Instructions for the task: I'd like every line from the material below that has "kullanarak" in it.

──────── Source information

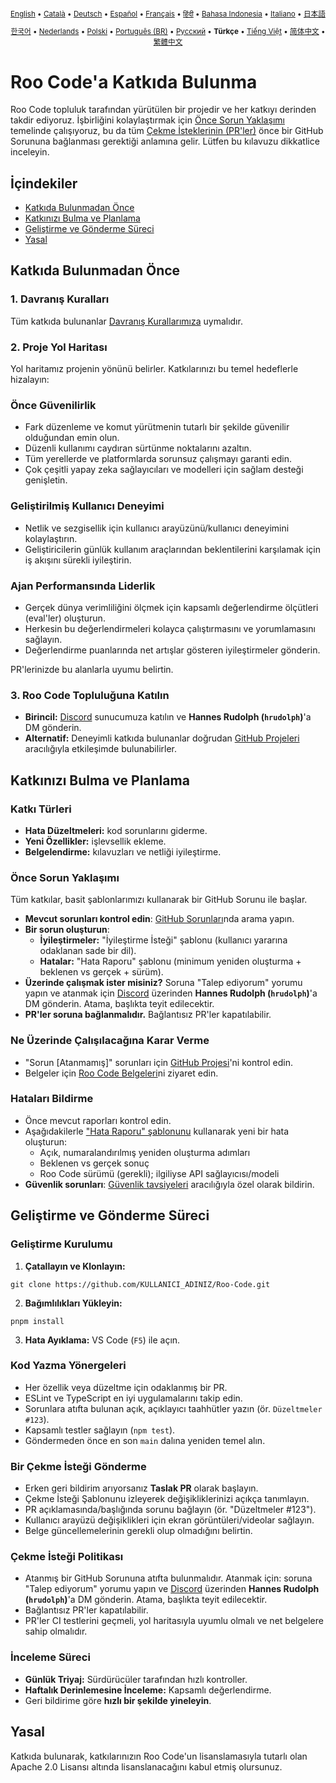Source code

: <div align="center">
<sub>

[English](../../CONTRIBUTING.md) • [Català](../ca/CONTRIBUTING.md) • [Deutsch](../de/CONTRIBUTING.md) • [Español](../es/CONTRIBUTING.md) • [Français](../fr/CONTRIBUTING.md) • [हिंदी](../hi/CONTRIBUTING.md) • [Bahasa Indonesia](../id/CONTRIBUTING.md) • [Italiano](../it/CONTRIBUTING.md) • [日本語](../ja/CONTRIBUTING.md)

</sub>
<sub>

[한국어](../ko/CONTRIBUTING.md) • [Nederlands](../nl/CONTRIBUTING.md) • [Polski](../pl/CONTRIBUTING.md) • [Português (BR)](../pt-BR/CONTRIBUTING.md) • [Русский](../ru/CONTRIBUTING.md) • <b>Türkçe</b> • [Tiếng Việt](../vi/CONTRIBUTING.md) • [简体中文](../zh-CN/CONTRIBUTING.md) • [繁體中文](../zh-TW/CONTRIBUTING.md)

</sub>
</div>

# Roo Code'a Katkıda Bulunma

Roo Code topluluk tarafından yürütülen bir projedir ve her katkıyı derinden takdir ediyoruz. İşbirliğini kolaylaştırmak için [Önce Sorun Yaklaşımı](#önce-sorun-yaklaşımı) temelinde çalışıyoruz, bu da tüm [Çekme İsteklerinin (PR'ler)](#bir-çekme-isteği-gönderme) önce bir GitHub Sorununa bağlanması gerektiği anlamına gelir. Lütfen bu kılavuzu dikkatlice inceleyin.

## İçindekiler

- [Katkıda Bulunmadan Önce](#katkıda-bulunmadan-önce)
- [Katkınızı Bulma ve Planlama](#katkınızı-bulma-ve-planlama)
- [Geliştirme ve Gönderme Süreci](#geliştirme-ve-gönderme-süreci)
- [Yasal](#yasal)

## Katkıda Bulunmadan Önce

### 1. Davranış Kuralları

Tüm katkıda bulunanlar [Davranış Kurallarımıza](./CODE_OF_CONDUCT.md) uymalıdır.

### 2. Proje Yol Haritası

Yol haritamız projenin yönünü belirler. Katkılarınızı bu temel hedeflerle hizalayın:

### Önce Güvenilirlik

- Fark düzenleme ve komut yürütmenin tutarlı bir şekilde güvenilir olduğundan emin olun.
- Düzenli kullanımı caydıran sürtünme noktalarını azaltın.
- Tüm yerellerde ve platformlarda sorunsuz çalışmayı garanti edin.
- Çok çeşitli yapay zeka sağlayıcıları ve modelleri için sağlam desteği genişletin.

### Geliştirilmiş Kullanıcı Deneyimi

- Netlik ve sezgisellik için kullanıcı arayüzünü/kullanıcı deneyimini kolaylaştırın.
- Geliştiricilerin günlük kullanım araçlarından beklentilerini karşılamak için iş akışını sürekli iyileştirin.

### Ajan Performansında Liderlik

- Gerçek dünya verimliliğini ölçmek için kapsamlı değerlendirme ölçütleri (eval'ler) oluşturun.
- Herkesin bu değerlendirmeleri kolayca çalıştırmasını ve yorumlamasını sağlayın.
- Değerlendirme puanlarında net artışlar gösteren iyileştirmeler gönderin.

PR'lerinizde bu alanlarla uyumu belirtin.

### 3. Roo Code Topluluğuna Katılın

- **Birincil:** [Discord](https://discord.gg/roocode) sunucumuza katılın ve **Hannes Rudolph (`hrudolph`)**'a DM gönderin.
- **Alternatif:** Deneyimli katkıda bulunanlar doğrudan [GitHub Projeleri](https://github.com/orgs/RooCodeInc/projects/1) aracılığıyla etkileşimde bulunabilirler.

## Katkınızı Bulma ve Planlama

### Katkı Türleri

- **Hata Düzeltmeleri:** kod sorunlarını giderme.
- **Yeni Özellikler:** işlevsellik ekleme.
- **Belgelendirme:** kılavuzları ve netliği iyileştirme.

### Önce Sorun Yaklaşımı

Tüm katkılar, basit şablonlarımızı kullanarak bir GitHub Sorunu ile başlar.

- **Mevcut sorunları kontrol edin**: [GitHub Sorunları](https://github.com/RooCodeInc/Roo-Code/issues)nda arama yapın.
- **Bir sorun oluşturun**:
    - **İyileştirmeler:** "İyileştirme İsteği" şablonu (kullanıcı yararına odaklanan sade bir dil).
    - **Hatalar:** "Hata Raporu" şablonu (minimum yeniden oluşturma + beklenen vs gerçek + sürüm).
- **Üzerinde çalışmak ister misiniz?** Soruna "Talep ediyorum" yorumu yapın ve atanmak için [Discord](https://discord.gg/roocode) üzerinden **Hannes Rudolph (`hrudolph`)**'a DM gönderin. Atama, başlıkta teyit edilecektir.
- **PR'ler soruna bağlanmalıdır.** Bağlantısız PR'ler kapatılabilir.

### Ne Üzerinde Çalışılacağına Karar Verme

- "Sorun [Atanmamış]" sorunları için [GitHub Projesi](https://github.com/orgs/RooCodeInc/projects/1)'ni kontrol edin.
- Belgeler için [Roo Code Belgeleri](https://github.com/RooCodeInc/Roo-Code-Docs)ni ziyaret edin.

### Hataları Bildirme

- Önce mevcut raporları kontrol edin.
- Aşağıdakilerle ["Hata Raporu" şablonunu](https://github.com/RooCodeInc/Roo-Code/issues/new/choose) kullanarak yeni bir hata oluşturun:
    - Açık, numaralandırılmış yeniden oluşturma adımları
    - Beklenen vs gerçek sonuç
    - Roo Code sürümü (gerekli); ilgiliyse API sağlayıcısı/modeli
- **Güvenlik sorunları**: [Güvenlik tavsiyeleri](https://github.com/RooCodeInc/Roo-Code/security/advisories/new) aracılığıyla özel olarak bildirin.

## Geliştirme ve Gönderme Süreci

### Geliştirme Kurulumu

1. **Çatallayın ve Klonlayın:**

```
git clone https://github.com/KULLANICI_ADINIZ/Roo-Code.git
```

2. **Bağımlılıkları Yükleyin:**

```
pnpm install
```

3. **Hata Ayıklama:** VS Code (`F5`) ile açın.

### Kod Yazma Yönergeleri

- Her özellik veya düzeltme için odaklanmış bir PR.
- ESLint ve TypeScript en iyi uygulamalarını takip edin.
- Sorunlara atıfta bulunan açık, açıklayıcı taahhütler yazın (ör. `Düzeltmeler #123`).
- Kapsamlı testler sağlayın (`npm test`).
- Göndermeden önce en son `main` dalına yeniden temel alın.

### Bir Çekme İsteği Gönderme

- Erken geri bildirim arıyorsanız **Taslak PR** olarak başlayın.
- Çekme İsteği Şablonunu izleyerek değişikliklerinizi açıkça tanımlayın.
- PR açıklamasında/başlığında sorunu bağlayın (ör. "Düzeltmeler #123").
- Kullanıcı arayüzü değişiklikleri için ekran görüntüleri/videolar sağlayın.
- Belge güncellemelerinin gerekli olup olmadığını belirtin.

### Çekme İsteği Politikası

- Atanmış bir GitHub Sorununa atıfta bulunmalıdır. Atanmak için: soruna "Talep ediyorum" yorumu yapın ve [Discord](https://discord.gg/roocode) üzerinden **Hannes Rudolph (`hrudolph`)**'a DM gönderin. Atama, başlıkta teyit edilecektir.
- Bağlantısız PR'ler kapatılabilir.
- PR'ler CI testlerini geçmeli, yol haritasıyla uyumlu olmalı ve net belgelere sahip olmalıdır.

### İnceleme Süreci

- **Günlük Triyaj:** Sürdürücüler tarafından hızlı kontroller.
- **Haftalık Derinlemesine İnceleme:** Kapsamlı değerlendirme.
- Geri bildirime göre **hızlı bir şekilde yineleyin**.

## Yasal

Katkıda bulunarak, katkılarınızın Roo Code'un lisanslamasıyla tutarlı olan Apache 2.0 Lisansı altında lisanslanacağını kabul etmiş olursunuz.
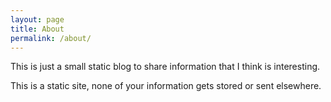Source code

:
 ```yaml
---
layout: page
title: About
permalink: /about/
---
```


This is just a small static blog to share information that I think is interesting.

This is a static site, none of your information gets stored or sent elsewhere.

────────────────

Written response:
Tüm katkılar, basit şablonlarımızı kullanarak bir GitHub Sorunu ile başlar.
- Aşağıdakilerle ["Hata Raporu" şablonunu](https://github.com/RooCodeInc/Roo-Code/issues/new/choose) kullanarak yeni bir hata oluşturun:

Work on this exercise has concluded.